Wiki
Streaming
How the DataTalks.Club archive discusses event streaming with Kafka and Flink, feature stores for real-time ML, and low-latency operations.
Related Wiki Pages
Streaming data means handling events as they arrive rather than waiting for a bounded file or scheduled table refresh. In the DataTalks.Club archive, guests mostly use streaming for click events and Kafka topics. They also use it for Kinesis queues and fraud decisions. Feature stores, IoT systems, and real-time analytics appear in the same discussion.
Andreas Kretz gives the clearest pipeline-level definition in From Notebooks to Production. At 15:11, he describes a website sending click events into a queue such as Kafka or Kinesis. At 16:51, he contrasts streaming with batch. Streaming takes data from the queue, processes it immediately, and pushes the result forward. Batch stores the data first and processes it later.
That doesn’t make streaming the default. Streaming is a latency and operations choice inside data pipelines. Batch vs Streaming covers the latency judgment.
Lars Albertsson argues in DataOps 101 for Scaling Data Platforms that streaming fits the middle latency window. It’s faster than ordinary batch, but not fast enough for every in-request user interaction.
Link Map
Streaming applies when the question is about event streams, brokers, or stream processors. It also fits low-latency features and the cost of keeping a streaming system running.
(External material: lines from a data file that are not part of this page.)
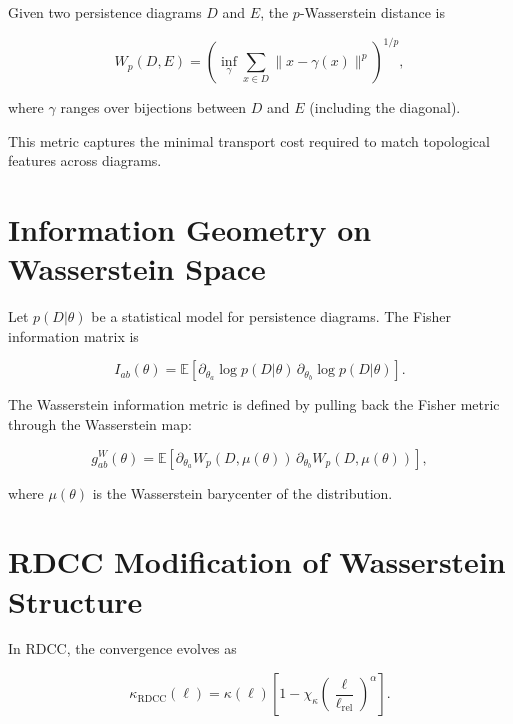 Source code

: \documentclass[11pt,a4paper]{article}
\begin{document}
Given two persistence diagrams $D$ and $E$, the $p$-Wasserstein distance is

\begin{equation}
    W_{p}(D,E)
    = \left(
        \inf_{\gamma}
        \sum_{x \in D}
        \| x - \gamma(x) \|^{p}
      \right)^{1/p},
\end{equation}

where $\gamma$ ranges over bijections between $D$ and $E$ (including the diagonal).

This metric captures the minimal transport cost required to match topological 
features across diagrams.
\section{Information Geometry on Wasserstein Space}

Let $p(D|\theta)$ be a statistical model for persistence diagrams. The Fisher 
information matrix is

\begin{equation}
    I_{ab}(\theta)
    = \mathbb{E}
      \left[
        \partial_{\theta_{a}} \log p(D|\theta)
        \,
        \partial_{\theta_{b}} \log p(D|\theta)
      \right].
\end{equation}

The Wasserstein information metric is defined by pulling back the Fisher metric 
through the Wasserstein map:

\begin{equation}
    g^{W}_{ab}(\theta)
    = \mathbb{E}
      \left[
        \partial_{\theta_{a}} W_{p}(D, \mu(\theta))
        \,
        \partial_{\theta_{b}} W_{p}(D, \mu(\theta))
      \right],
\end{equation}

where $\mu(\theta)$ is the Wasserstein barycenter of the distribution.
\section{RDCC Modification of Wasserstein Structure}

In RDCC, the convergence evolves as

\begin{equation}
    \kappa_{\mathrm{RDCC}}(\ell)
    = \kappa(\ell)
      \left[
        1 - \chi_{\kappa}
        \left(\frac{\ell}{\ell_{\mathrm{rel}}}\right)^{\alpha}
      \right].
\end{equation}
\end{document}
- Batch vs Streaming covers the broader latency decision and the batch alternative.
- Data Pipelines covers ingestion, processing, storage, and publication around both batch and streaming systems.
- Data Engineering Platforms covers the shared platform conventions around Kafka, schemas, ownership, and self-service.
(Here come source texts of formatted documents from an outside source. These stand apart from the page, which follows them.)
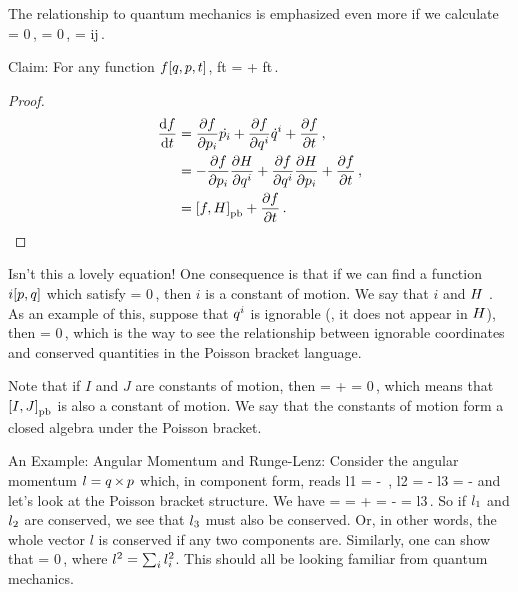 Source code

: The relationship to quantum mechanics is emphasized even more if we calculate
\beq
{} = 0\,,\qquad
{} = 0\,,\qquad
{} = \mkron ij\,.
\eeq

Claim: For any function $f\!\left[{q, p, t}\right]$,
\beq
\xod ft =  + \xpd ft\,.
\eeq
\begin{proof}
\begin{align*}
\dfrac{\text{d}{f}}{\text{d}{t}} &= \dfrac{\partial{f}}{\partial{{p}_{i}}}\dot{{p}_{i}} 
            + \dfrac{\partial{f}}{\partial{{q}^{i}}}{\dot{q}}^{i}
            + \dfrac{\partial{f}}{\partial{t}}\,,\\
        &= - \dfrac{\partial{f}}{\partial{{p}_{i}}}\dfrac{\partial{H}}{\partial{{q}^{i}}}
           + \dfrac{\partial{f}}{\partial{{q}^{i}}}\dfrac{\partial{H}}{\partial{{p}_{i}}}
           + \dfrac{\partial{f}}{\partial{t}}\,,\\
        &= \left[{f,H}\right]_{\text{pb}} + \dfrac{\partial{f}}{\partial{t}}\,.
\end{align*}
\end{proof}

Isn't this a lovely equation! One consequence is that if we can find a function $i\!\left[{p,q}\right]$ which satisfy
\beq
{} = 0\,,
\eeq
then $i$ is a constant of motion. We say that $i$ and $H$ . As an example of this, suppose that ${q}^{i}$ is ignorable (\ie, it does not appear in $H$), then
\beq
{} = 0\,,
\eeq
which is the way to see the relationship between ignorable coordinates and conserved quantities in the Poisson bracket language.

Note that if $I$ and $J$ are constants of motion, then 
\beq
{} =  +  = 0\,,
\eeq
which means that $\left[{I,J}\right]_{\text{pb}}$ is also a constant of motion. We say that the constants of motion form a closed algebra under the Poisson bracket.


An Example: Angular Momentum and Runge-Lenz: Consider the angular momentum $l = q\operatorname{\times}p$ which, in component form, reads
\beq
\covec l1 =  - \,,\qquad
\covec l2 =  - \qquad{}\qquad
\covec l3 =  - 
\eeq
and let's look at the Poisson bracket structure. We have
\beq
{} 
    = 
    =  + 
    =  - 
    = \covec l3\,.
\eeq
So if ${l}_{1}$ and ${l}_{2}$ are conserved, we see that ${l}_{3}$ must also be conserved. Or, in other words, the whole vector $l$ is conserved if any two components are. Similarly, one can show that 
\beq
{} = 0\,,
\eeq
where $l^2 = \sum_i{l}_{i}^2$. This should all be looking familiar from quantum mechanics.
- CDC covers row-level database change capture, which can feed streaming or batch-oriented pipelines.
- MLOps and Machine Learning System Design cover online inference, feature stores, and model serving.
- DataOps and Data Quality and Observability cover lag, schema changes, tests, and recovery.
Core podcast discussions:
- From Notebooks to Production with Andreas Kretz explains event ingestion, message queues, processing frameworks, and the batch versus streaming boundary.
- DataOps 101 for Scaling Data Platforms with Lars Albertsson frames streaming as a latency, dependency, and recovery tradeoff.
- Scaling Data Engineering Teams with Mehdi OUAZZA shows how Kafka topics need schemas, schema registries, change rules, and experienced ownership.
- Feature Stores for MLOps with Willem Pienaar connects streams and batch transforms to online stores and low-latency feature retrieval.
- Data Engineering for Fraud Prevention with Angela Ramirez gives the applied fraud case: daily feature jobs plus live transaction decisions.
- Modern Data Engineering Trends with Adrian Brudaru keeps streaming tied to strict SLAs and places Kafka, SQS, and Flink beside micro-batching.
Common Definition
Across the archive, streaming has three parts:
- A producer emits events.
- A buffer or broker such as Kafka, Kinesis, SQS, or RabbitMQ holds events long enough for consumers to read them.
- A processor consumes the events and writes a result to a store, feature system, dashboard, alert, or application.
Kretz describes that structure at 13:25-17:33 in From Notebooks to Production. He names ingestion, buffers, and processing frameworks. He also names storage and visualization. At 12:03, he warns that too many tools create operations work.
That warning matters for streaming because brokers, processors, and schemas all need someone to operate them. So do storage and serving paths.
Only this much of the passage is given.